• [ACTIVITY]: Copy each line of the material below that includes the string "批准生产上市".

• [DATA PROVIDED]:

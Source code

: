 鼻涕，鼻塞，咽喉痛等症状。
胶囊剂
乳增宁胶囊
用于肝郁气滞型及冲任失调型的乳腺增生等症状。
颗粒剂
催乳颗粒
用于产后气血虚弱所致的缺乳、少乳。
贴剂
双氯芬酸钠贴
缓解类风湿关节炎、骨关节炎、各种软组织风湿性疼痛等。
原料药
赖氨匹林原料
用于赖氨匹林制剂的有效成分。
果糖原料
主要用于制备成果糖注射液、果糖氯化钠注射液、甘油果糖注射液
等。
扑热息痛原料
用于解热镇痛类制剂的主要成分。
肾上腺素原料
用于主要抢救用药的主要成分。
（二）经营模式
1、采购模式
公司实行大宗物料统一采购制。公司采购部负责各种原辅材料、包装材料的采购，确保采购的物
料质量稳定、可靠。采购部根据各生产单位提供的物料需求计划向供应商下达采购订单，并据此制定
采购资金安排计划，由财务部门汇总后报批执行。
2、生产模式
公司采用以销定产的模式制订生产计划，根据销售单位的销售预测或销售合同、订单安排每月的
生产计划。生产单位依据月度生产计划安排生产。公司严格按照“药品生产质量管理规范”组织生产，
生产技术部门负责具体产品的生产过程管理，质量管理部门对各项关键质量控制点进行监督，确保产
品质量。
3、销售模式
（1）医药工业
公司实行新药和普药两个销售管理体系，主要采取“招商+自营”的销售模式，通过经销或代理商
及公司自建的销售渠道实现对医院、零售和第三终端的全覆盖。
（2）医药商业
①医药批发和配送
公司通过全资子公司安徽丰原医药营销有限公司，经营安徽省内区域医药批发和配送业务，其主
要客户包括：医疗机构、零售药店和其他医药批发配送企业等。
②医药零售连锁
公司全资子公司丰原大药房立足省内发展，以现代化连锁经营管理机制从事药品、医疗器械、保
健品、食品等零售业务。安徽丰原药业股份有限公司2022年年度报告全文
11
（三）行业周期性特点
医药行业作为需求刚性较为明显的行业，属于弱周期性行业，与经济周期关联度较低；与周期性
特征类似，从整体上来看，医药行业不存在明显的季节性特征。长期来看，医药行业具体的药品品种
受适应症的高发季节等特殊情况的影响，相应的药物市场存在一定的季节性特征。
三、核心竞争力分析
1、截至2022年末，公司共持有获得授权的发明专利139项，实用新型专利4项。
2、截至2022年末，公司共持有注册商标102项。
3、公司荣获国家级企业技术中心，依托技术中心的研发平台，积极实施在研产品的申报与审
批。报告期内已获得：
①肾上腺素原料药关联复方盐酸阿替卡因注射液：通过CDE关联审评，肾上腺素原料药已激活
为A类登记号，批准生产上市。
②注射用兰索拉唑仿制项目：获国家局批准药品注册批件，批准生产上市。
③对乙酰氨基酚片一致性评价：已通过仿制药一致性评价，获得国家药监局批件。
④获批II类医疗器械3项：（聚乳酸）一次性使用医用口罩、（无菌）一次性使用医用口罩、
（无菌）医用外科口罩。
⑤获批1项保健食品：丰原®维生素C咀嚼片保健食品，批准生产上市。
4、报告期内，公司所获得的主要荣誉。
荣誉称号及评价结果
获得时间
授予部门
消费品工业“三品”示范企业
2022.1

• [OUTPUT OF THE EXERCISE]:
为A类登记号，批准生产上市。
②注射用兰索拉唑仿制项目：获国家局批准药品注册批件，批准生产上市。
⑤获批1项保健食品：丰原®维生素C咀嚼片保健食品，批准生产上市。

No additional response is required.